__Data provided__
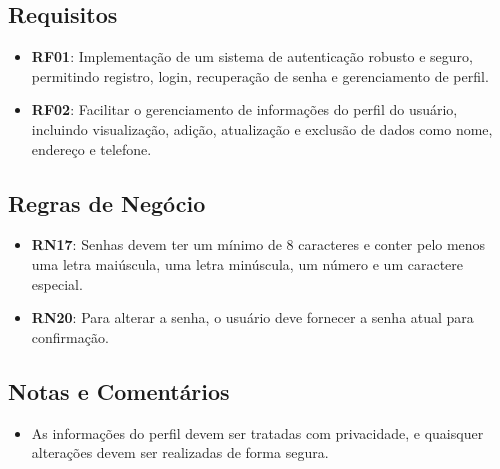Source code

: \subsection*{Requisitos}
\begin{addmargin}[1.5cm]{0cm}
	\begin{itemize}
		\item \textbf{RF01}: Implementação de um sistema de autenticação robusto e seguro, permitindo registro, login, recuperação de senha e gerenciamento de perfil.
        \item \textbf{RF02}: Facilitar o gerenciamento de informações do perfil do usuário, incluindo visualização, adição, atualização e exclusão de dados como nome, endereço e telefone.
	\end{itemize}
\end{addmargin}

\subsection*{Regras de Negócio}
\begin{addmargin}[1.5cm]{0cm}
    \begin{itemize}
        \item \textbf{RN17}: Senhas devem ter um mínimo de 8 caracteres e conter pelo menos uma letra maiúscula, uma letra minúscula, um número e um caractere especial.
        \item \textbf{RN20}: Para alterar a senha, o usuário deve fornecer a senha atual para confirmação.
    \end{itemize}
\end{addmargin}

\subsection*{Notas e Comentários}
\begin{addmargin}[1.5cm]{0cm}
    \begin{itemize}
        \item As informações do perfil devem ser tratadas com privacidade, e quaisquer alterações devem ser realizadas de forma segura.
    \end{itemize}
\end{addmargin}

---

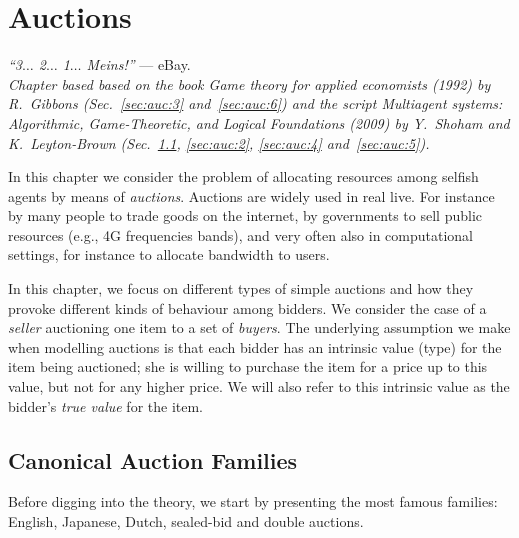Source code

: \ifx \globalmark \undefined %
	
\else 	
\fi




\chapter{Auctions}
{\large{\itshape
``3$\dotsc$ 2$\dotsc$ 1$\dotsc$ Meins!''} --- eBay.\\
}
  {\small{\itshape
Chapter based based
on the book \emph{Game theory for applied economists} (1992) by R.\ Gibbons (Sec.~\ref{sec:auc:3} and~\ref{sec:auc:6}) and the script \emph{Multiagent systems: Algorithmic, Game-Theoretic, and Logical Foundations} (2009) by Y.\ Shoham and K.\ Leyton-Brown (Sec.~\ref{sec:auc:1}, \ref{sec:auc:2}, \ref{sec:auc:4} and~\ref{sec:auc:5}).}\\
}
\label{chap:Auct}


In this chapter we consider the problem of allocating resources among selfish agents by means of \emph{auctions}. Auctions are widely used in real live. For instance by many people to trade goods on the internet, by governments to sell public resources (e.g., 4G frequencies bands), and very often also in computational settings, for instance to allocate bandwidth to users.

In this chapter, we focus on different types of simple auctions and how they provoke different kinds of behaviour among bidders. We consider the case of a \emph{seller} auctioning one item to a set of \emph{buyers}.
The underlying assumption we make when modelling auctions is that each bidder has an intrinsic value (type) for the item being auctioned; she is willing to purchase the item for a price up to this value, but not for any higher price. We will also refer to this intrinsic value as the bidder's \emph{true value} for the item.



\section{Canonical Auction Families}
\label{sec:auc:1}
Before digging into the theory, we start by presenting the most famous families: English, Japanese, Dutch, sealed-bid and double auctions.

--

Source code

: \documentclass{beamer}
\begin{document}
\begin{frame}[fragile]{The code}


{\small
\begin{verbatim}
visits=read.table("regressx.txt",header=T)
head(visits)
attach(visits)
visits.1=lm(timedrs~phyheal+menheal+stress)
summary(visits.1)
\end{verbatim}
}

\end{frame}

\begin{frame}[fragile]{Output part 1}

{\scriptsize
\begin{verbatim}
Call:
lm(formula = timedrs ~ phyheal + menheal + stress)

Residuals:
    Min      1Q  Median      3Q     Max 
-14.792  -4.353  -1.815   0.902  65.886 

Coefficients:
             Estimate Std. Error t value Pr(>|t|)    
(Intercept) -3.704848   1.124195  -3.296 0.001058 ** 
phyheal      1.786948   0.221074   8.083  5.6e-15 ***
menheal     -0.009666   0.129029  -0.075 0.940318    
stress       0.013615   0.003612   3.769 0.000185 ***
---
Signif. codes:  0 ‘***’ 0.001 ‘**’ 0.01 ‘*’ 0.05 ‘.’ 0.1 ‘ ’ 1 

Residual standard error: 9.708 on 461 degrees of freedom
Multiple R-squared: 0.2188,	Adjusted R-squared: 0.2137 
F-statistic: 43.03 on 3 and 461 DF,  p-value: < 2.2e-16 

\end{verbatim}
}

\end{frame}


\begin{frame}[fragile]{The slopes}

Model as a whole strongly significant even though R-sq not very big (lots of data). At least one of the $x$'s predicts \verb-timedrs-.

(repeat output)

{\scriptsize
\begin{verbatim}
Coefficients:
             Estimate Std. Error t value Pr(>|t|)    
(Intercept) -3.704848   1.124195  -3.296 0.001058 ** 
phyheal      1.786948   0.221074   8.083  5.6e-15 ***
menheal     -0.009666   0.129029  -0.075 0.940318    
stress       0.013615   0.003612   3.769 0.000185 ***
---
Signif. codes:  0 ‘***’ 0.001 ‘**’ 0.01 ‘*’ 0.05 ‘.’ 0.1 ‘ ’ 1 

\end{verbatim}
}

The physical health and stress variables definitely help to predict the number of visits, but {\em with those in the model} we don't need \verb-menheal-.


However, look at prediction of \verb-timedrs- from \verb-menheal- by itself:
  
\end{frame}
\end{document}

__Task objective__
Your answer should hold every line of the entries that contains the string "usuário".

__Exercise result__
        \item \textbf{RF02}: Facilitar o gerenciamento de informações do perfil do usuário, incluindo visualização, adição, atualização e exclusão de dados como nome, endereço e telefone.
        \item \textbf{RN20}: Para alterar a senha, o usuário deve fornecer a senha atual para confirmação.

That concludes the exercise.